--- START ---

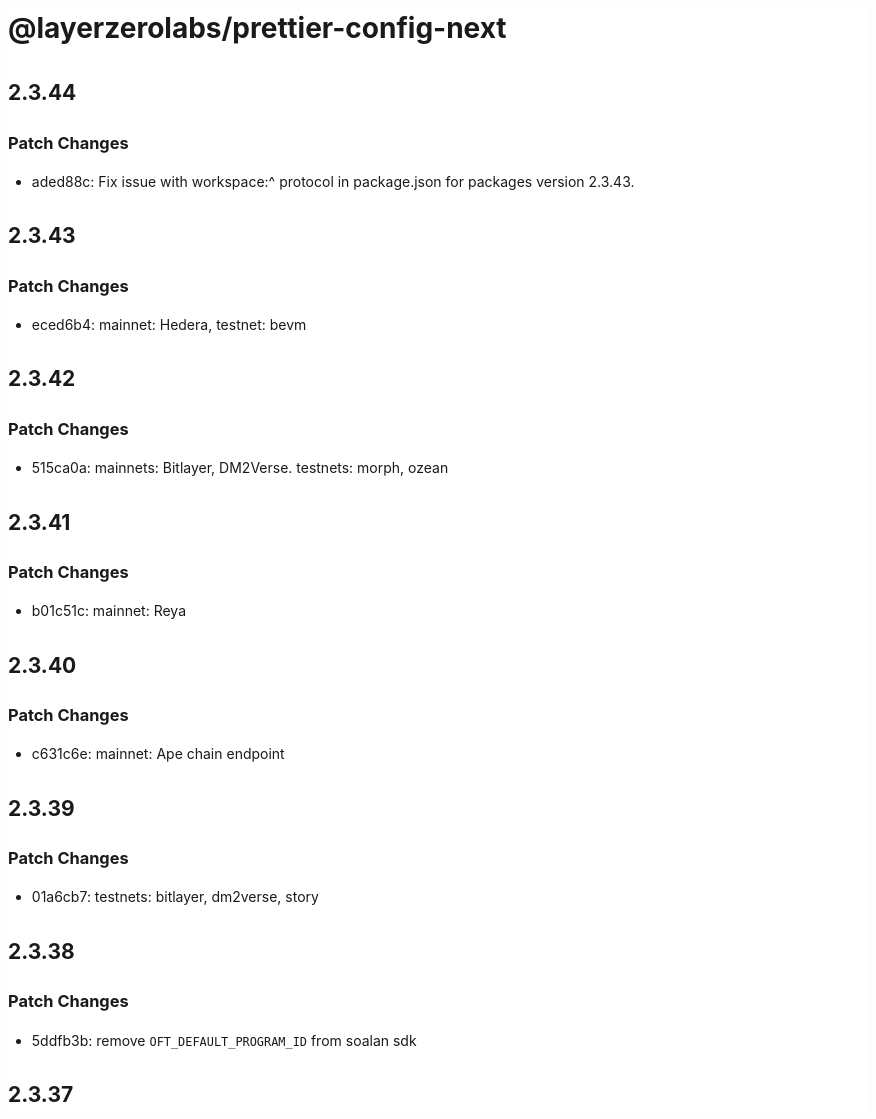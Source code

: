 # @layerzerolabs/prettier-config-next

## 2.3.44

### Patch Changes

- aded88c: Fix issue with workspace:^ protocol in package.json for packages version 2.3.43.

## 2.3.43

### Patch Changes

- eced6b4: mainnet: Hedera, testnet: bevm

## 2.3.42

### Patch Changes

- 515ca0a: mainnets: Bitlayer, DM2Verse. testnets: morph, ozean

## 2.3.41

### Patch Changes

- b01c51c: mainnet: Reya

## 2.3.40

### Patch Changes

- c631c6e: mainnet: Ape chain endpoint

## 2.3.39

### Patch Changes

- 01a6cb7: testnets: bitlayer, dm2verse, story

## 2.3.38

### Patch Changes

- 5ddfb3b: remove `OFT_DEFAULT_PROGRAM_ID` from soalan sdk

## 2.3.37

--- END ---

WHAT TO DO:
Filter the listing above so that only lines holding the word "testnets" remain, and report those lines.

EXERCISE SOLUTION:
- 515ca0a: mainnets: Bitlayer, DM2Verse. testnets: morph, ozean
- 01a6cb7: testnets: bitlayer, dm2verse, story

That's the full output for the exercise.